Martin Šperka
The paper deals with the evolution of computer technology and consecutive creation of computer industry in Slovakia – the Eastern and less industrially developed part of Czechoslovakia in the years 1952-1989 at the context of Czechoslovak, COMECON and World state of art of electronics and computer technology. It analyzes how this process was influenced by the Institute of Technical Cybernetics (ÚTK) at the Slovak Academy of Sciences (SAV), summarizes positive and negative aspects of this development and aftereffects on the contemporary situation. Last and not least documents how visionary persons and their enthusiastic teams could achieve ambitious, at the first glance unreachable goals.
After the WW2 Slovakia was mostly agricultural land with the exception of few small (including military) companies.
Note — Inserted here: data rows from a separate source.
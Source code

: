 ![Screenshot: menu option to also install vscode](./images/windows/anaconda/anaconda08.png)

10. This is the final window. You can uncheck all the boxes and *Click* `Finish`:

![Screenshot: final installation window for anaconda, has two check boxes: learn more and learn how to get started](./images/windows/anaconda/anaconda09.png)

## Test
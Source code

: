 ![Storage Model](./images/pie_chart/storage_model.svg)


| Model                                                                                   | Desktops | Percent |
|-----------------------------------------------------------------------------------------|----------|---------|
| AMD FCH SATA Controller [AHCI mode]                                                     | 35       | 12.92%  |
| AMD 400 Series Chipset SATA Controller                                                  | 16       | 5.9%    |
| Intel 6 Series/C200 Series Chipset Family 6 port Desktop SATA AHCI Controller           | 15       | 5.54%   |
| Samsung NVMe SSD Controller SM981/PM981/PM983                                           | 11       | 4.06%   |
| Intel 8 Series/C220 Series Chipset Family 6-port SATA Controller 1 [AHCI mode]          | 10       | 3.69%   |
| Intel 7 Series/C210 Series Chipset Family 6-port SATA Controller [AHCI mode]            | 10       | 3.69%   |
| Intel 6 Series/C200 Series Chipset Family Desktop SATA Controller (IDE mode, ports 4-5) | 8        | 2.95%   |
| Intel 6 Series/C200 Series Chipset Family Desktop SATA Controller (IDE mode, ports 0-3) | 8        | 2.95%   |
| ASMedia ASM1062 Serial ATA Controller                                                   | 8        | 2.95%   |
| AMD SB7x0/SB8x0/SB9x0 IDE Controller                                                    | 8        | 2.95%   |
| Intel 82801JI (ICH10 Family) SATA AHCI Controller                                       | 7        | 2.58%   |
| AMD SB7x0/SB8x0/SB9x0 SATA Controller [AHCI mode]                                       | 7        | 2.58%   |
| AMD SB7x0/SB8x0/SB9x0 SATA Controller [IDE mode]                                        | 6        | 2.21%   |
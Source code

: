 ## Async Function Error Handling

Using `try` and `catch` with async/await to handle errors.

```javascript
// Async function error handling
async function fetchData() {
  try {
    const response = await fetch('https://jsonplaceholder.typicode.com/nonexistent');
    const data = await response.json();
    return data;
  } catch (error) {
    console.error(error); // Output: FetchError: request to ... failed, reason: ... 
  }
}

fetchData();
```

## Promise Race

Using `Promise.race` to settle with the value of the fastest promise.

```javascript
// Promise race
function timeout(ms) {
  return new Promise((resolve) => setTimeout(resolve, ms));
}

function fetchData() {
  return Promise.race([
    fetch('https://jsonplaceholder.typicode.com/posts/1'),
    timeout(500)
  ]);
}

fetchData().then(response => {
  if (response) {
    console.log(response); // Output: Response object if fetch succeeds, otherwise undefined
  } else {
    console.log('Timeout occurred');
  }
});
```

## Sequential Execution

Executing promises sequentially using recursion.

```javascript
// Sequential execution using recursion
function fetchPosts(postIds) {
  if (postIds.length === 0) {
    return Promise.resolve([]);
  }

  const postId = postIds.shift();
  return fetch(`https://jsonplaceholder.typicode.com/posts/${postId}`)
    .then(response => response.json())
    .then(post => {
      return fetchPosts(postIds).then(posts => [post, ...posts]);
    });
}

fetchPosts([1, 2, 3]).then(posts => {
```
After the 1948 started industrialization of the country, mainly environmentally harmful metal works and mills (steel, aluminum, nickel, manganese with ore imported from the USSR, Hungary, Rumania and Albania), heavy and military industry (mechanical parts and their assembling, but not electronics). The reason was fact, that Slovakia was more remote from the NATO border then the Western part of Czechoslovakia – Bohemia. Later arose factories for radio and TV receivers, dial phone sets and small exchanges.
This process created many jobs and increased regional development. But the most research and development (R&D) institutions were concentrated in the more industrially developed Bohemia. Slovak R&D was concentrated at the universities, among them at the Institute of Technical Mechanics of the Slovak University of Technology (STU) in Bratislava.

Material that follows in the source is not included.